• _Data section_
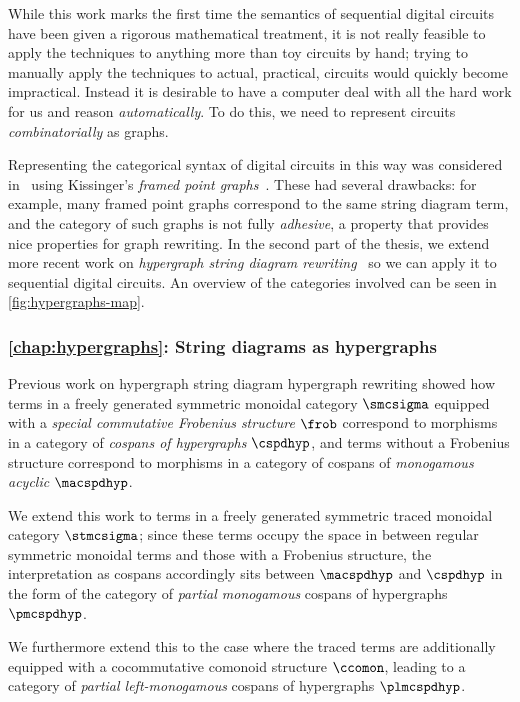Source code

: While this work marks the first time the semantics of sequential digital
circuits have been given a rigorous mathematical treatment, it is not really
feasible to apply the techniques to anything more than toy circuits by hand;
trying to manually apply the techniques to actual, practical, circuits would
quickly become impractical.
Instead it is desirable to have a computer deal with all the hard work
for us and reason \emph{automatically}.
To do this, we need to represent circuits \emph{combinatorially} as graphs.

Representing the categorical syntax of digital circuits in this way was
considered in~\cite{ghica2017diagrammatic} using
Kissinger's \emph{framed point graphs}~\cite{kissinger2012pictures}.
These had several drawbacks: for example, many framed point graphs correspond to
the same string diagram term, and the category of such graphs is not fully
\emph{adhesive}, a property that provides nice properties for graph rewriting.
In the second part of the thesis, we extend more recent work on
\emph{hypergraph string diagram rewriting}~\cite{bonchi2022string,bonchi2022stringa,bonchi2022stringb}
so we can apply it to sequential digital circuits.
An overview of the categories involved can be seen in
\cref{fig:hypergraphs-map}.

\subsubsection{\cref{chap:hypergraphs}: String diagrams as hypergraphs}

Previous work on hypergraph string diagram hypergraph rewriting showed how terms
in a freely generated symmetric monoidal category \(\smcsigma\) equipped with a
\emph{special commutative Frobenius structure} \(\frob\) correspond to morphisms
in a category of \emph{cospans of hypergraphs} \(\cspdhyp\), and terms without a
Frobenius structure correspond to morphisms in a category of
cospans of \emph{monogamous acyclic} \(\macspdhyp\).

We extend this work to terms in a freely generated symmetric traced monoidal
category \(\stmcsigma\); since these terms occupy the space in between regular
symmetric monoidal terms and those with a Frobenius structure, the
interpretation as cospans accordingly sits between \(\macspdhyp\) and
\(\cspdhyp\) in the form of the category of \emph{partial monogamous} cospans of
hypergraphs \(\pmcspdhyp\).

We furthermore extend this to the case where the traced terms are additionally
equipped with a cocommutative comonoid structure \(\ccomon\), leading to a
category of \emph{partial left-monogamous} cospans of hypergraphs
\(\plmcspdhyp\).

• _What you have to do_
Please report all lines in the entries where "equipped" appears.

• _Task response_
in a freely generated symmetric monoidal category \(\smcsigma\) equipped with a
equipped with a cocommutative comonoid structure \(\ccomon\), leading to a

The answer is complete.